**TASK PROMPT:** Please restate, word for word, the lines below that begin at the one with "## [See it in" and end at the one with "###### Film Edit Form". Leave out all other lines.

[Stored data]

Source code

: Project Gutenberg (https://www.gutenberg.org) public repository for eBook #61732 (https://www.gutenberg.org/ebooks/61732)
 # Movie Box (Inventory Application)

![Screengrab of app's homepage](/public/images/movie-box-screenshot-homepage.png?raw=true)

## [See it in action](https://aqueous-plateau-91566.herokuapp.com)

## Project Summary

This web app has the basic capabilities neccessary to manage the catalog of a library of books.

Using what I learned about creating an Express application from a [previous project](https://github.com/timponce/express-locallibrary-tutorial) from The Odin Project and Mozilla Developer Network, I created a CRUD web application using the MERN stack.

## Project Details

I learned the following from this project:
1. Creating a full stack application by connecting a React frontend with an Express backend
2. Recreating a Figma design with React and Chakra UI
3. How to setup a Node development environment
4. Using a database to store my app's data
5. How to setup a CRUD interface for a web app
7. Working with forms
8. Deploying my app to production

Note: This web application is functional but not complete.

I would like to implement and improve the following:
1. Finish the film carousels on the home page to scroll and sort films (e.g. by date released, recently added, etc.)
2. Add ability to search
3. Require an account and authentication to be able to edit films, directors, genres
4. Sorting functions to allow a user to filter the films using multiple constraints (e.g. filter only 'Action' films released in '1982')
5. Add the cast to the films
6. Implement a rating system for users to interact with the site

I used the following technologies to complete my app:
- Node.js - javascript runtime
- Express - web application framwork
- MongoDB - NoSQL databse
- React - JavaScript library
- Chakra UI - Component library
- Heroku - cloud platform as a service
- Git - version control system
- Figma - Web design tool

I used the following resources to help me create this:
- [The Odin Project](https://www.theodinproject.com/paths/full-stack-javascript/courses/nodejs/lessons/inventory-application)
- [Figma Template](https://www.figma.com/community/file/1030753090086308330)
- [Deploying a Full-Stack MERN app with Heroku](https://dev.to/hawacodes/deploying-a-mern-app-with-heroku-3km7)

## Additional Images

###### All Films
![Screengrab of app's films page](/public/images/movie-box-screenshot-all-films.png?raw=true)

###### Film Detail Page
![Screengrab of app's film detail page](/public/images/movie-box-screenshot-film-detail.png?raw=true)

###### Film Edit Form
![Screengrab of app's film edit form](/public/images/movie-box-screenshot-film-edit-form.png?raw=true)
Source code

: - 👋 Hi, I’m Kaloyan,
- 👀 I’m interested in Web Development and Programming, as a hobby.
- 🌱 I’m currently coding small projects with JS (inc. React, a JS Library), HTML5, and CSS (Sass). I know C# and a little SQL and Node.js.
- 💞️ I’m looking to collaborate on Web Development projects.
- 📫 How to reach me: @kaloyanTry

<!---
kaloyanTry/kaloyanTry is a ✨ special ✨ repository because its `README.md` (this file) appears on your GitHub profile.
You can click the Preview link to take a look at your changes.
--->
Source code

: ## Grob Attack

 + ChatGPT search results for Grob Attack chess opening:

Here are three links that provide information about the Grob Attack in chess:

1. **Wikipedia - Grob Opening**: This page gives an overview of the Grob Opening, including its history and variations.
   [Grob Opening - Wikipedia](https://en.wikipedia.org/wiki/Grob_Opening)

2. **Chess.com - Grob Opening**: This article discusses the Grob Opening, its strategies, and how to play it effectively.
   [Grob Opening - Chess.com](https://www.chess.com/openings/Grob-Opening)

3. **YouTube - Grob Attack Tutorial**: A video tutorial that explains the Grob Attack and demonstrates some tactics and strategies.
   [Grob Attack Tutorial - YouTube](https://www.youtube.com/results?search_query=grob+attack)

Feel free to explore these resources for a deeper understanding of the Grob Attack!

**ANSWER:**
## [See it in action](https://aqueous-plateau-91566.herokuapp.com)

## Project Summary

This web app has the basic capabilities neccessary to manage the catalog of a library of books.

Using what I learned about creating an Express application from a [previous project](https://github.com/timponce/express-locallibrary-tutorial) from The Odin Project and Mozilla Developer Network, I created a CRUD web application using the MERN stack.

## Project Details

I learned the following from this project:
1. Creating a full stack application by connecting a React frontend with an Express backend
2. Recreating a Figma design with React and Chakra UI
3. How to setup a Node development environment
4. Using a database to store my app's data
5. How to setup a CRUD interface for a web app
7. Working with forms
8. Deploying my app to production

Note: This web application is functional but not complete.

I would like to implement and improve the following:
1. Finish the film carousels on the home page to scroll and sort films (e.g. by date released, recently added, etc.)
2. Add ability to search
3. Require an account and authentication to be able to edit films, directors, genres
4. Sorting functions to allow a user to filter the films using multiple constraints (e.g. filter only 'Action' films released in '1982')
5. Add the cast to the films
6. Implement a rating system for users to interact with the site

I used the following technologies to complete my app:
- Node.js - javascript runtime
- Express - web application framwork
- MongoDB - NoSQL databse
- React - JavaScript library
- Chakra UI - Component library
- Heroku - cloud platform as a service
- Git - version control system
- Figma - Web design tool

I used the following resources to help me create this:
- [The Odin Project](https://www.theodinproject.com/paths/full-stack-javascript/courses/nodejs/lessons/inventory-application)
- [Figma Template](https://www.figma.com/community/file/1030753090086308330)
- [Deploying a Full-Stack MERN app with Heroku](https://dev.to/hawacodes/deploying-a-mern-app-with-heroku-3km7)

## Additional Images

###### All Films
![Screengrab of app's films page](/public/images/movie-box-screenshot-all-films.png?raw=true)

###### Film Detail Page
![Screengrab of app's film detail page](/public/images/movie-box-screenshot-film-detail.png?raw=true)

###### Film Edit Form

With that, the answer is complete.